The house I’d shared with Amos had nearly always been silent, except during the few hours when he was both home and awake, when the main sounds had been the voices from the TV and our own forks scraping against our plates. His job exhausted him, and over time, I had learned to be careful not to do things that disturbed his peace—so careful, in fact, that when he was in the room I barely stirred. I learned to listen without responding, except for a nod or a sympathetic shake of the head, and to sit on the edges of things. In books, I remembered—especially those for children—characters would sometimes pinch themselves to make sure they were real, that they weren’t dreaming. I would look into mirrors, touch my own face or the corner of a table, reassuring myself of my own solidity. Of course, it wasn’t really as bad as that; I never truly had any doubt that I still existed. It was just that the quiet seemed to press in on me somehow, to wrap me in a layer of something I couldn’t see, slowing my movements, making me wonder whether I’d said things aloud.

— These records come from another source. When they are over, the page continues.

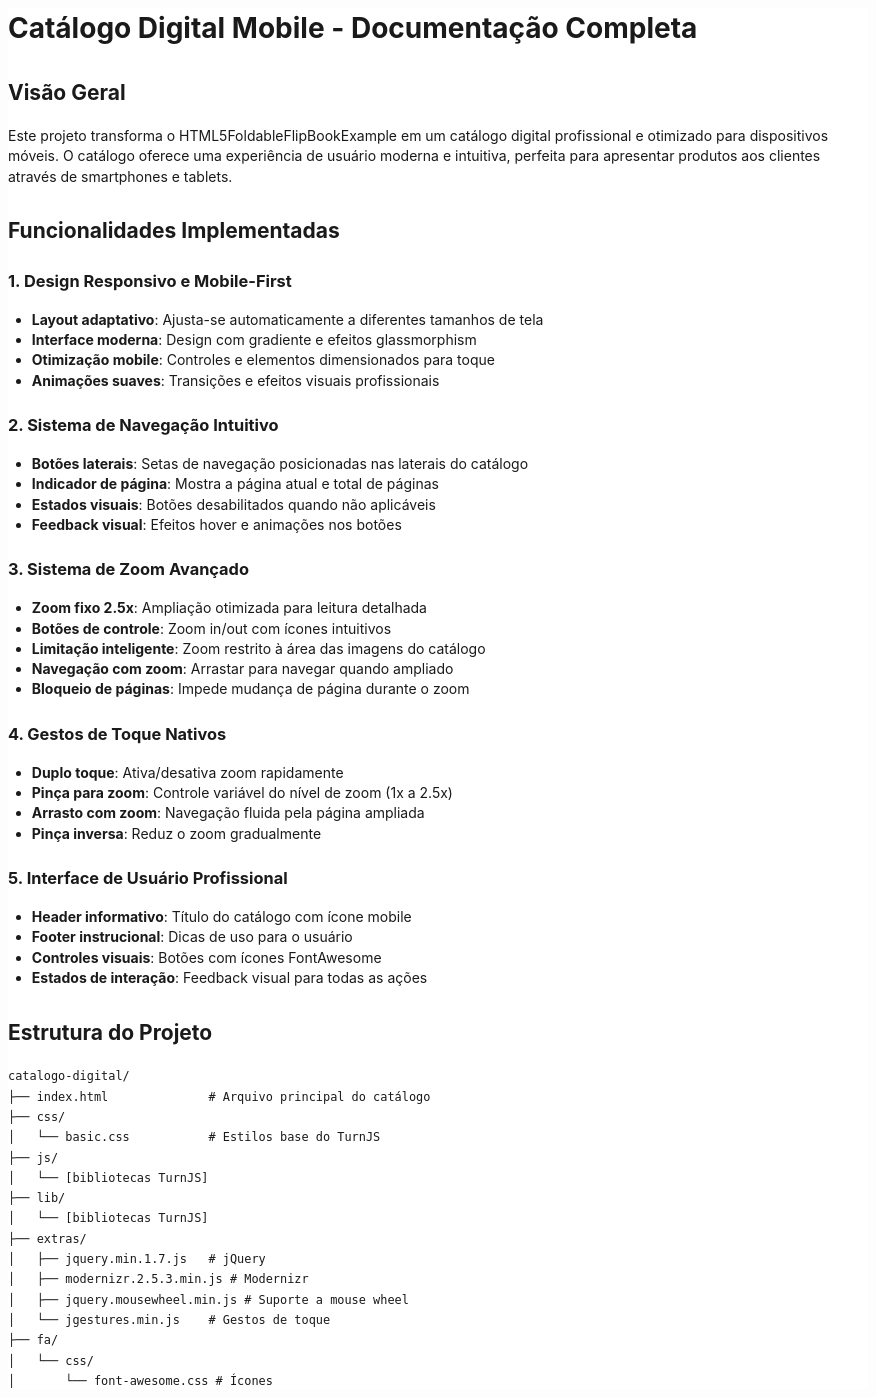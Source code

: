 # Catálogo Digital Mobile - Documentação Completa

## Visão Geral

Este projeto transforma o HTML5FoldableFlipBookExample em um catálogo digital profissional e otimizado para dispositivos móveis. O catálogo oferece uma experiência de usuário moderna e intuitiva, perfeita para apresentar produtos aos clientes através de smartphones e tablets.

## Funcionalidades Implementadas

### 1. Design Responsivo e Mobile-First
- **Layout adaptativo**: Ajusta-se automaticamente a diferentes tamanhos de tela
- **Interface moderna**: Design com gradiente e efeitos glassmorphism
- **Otimização mobile**: Controles e elementos dimensionados para toque
- **Animações suaves**: Transições e efeitos visuais profissionais

### 2. Sistema de Navegação Intuitivo
- **Botões laterais**: Setas de navegação posicionadas nas laterais do catálogo
- **Indicador de página**: Mostra a página atual e total de páginas
- **Estados visuais**: Botões desabilitados quando não aplicáveis
- **Feedback visual**: Efeitos hover e animações nos botões

### 3. Sistema de Zoom Avançado
- **Zoom fixo 2.5x**: Ampliação otimizada para leitura detalhada
- **Botões de controle**: Zoom in/out com ícones intuitivos
- **Limitação inteligente**: Zoom restrito à área das imagens do catálogo
- **Navegação com zoom**: Arrastar para navegar quando ampliado
- **Bloqueio de páginas**: Impede mudança de página durante o zoom

### 4. Gestos de Toque Nativos
- **Duplo toque**: Ativa/desativa zoom rapidamente
- **Pinça para zoom**: Controle variável do nível de zoom (1x a 2.5x)
- **Arrasto com zoom**: Navegação fluida pela página ampliada
- **Pinça inversa**: Reduz o zoom gradualmente

### 5. Interface de Usuário Profissional
- **Header informativo**: Título do catálogo com ícone mobile
- **Footer instrucional**: Dicas de uso para o usuário
- **Controles visuais**: Botões com ícones FontAwesome
- **Estados de interação**: Feedback visual para todas as ações

## Estrutura do Projeto

```
catalogo-digital/
├── index.html              # Arquivo principal do catálogo
├── css/
│   └── basic.css           # Estilos base do TurnJS
├── js/
│   └── [bibliotecas TurnJS]
├── lib/
│   └── [bibliotecas TurnJS]
├── extras/
│   ├── jquery.min.1.7.js   # jQuery
│   ├── modernizr.2.5.3.min.js # Modernizr
│   ├── jquery.mousewheel.min.js # Suporte a mouse wheel
│   └── jgestures.min.js    # Gestos de toque
├── fa/
│   └── css/
│       └── font-awesome.css # Ícones
```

I didn’t leave the small set of rooms very often—Amos brought us everything we needed, and anyway we only had one car—but when I did, I found that I was increasingly unsure of what to do or say. A checkout girl would say hello as she swiped my gallon of milk, and I would hesitate before answering. I didn’t want to say the wrong thing, because I had learned that I often said the wrong thing; on the other hand, I didn’t want to seem unfriendly either. I would look down into my purse, smiling shyly, pushing my hair behind my ears as I waited for the transaction to be over. Not long after they opened the Walmart in Carlisle, I overheard a cashier there say she thought I was deaf.

“I’m not surprised,” Amos said when I told him. “Everybody always said you weren’t quite right. That’s what they used to tell me, when I first started seeing you.”

He had looked up from his dinner and smiled, so I wasn’t sure if he was joking, but maybe he wasn’t. Maybe I had always been strange. Or maybe, as he sometimes suggested, I was starting to lose my mind.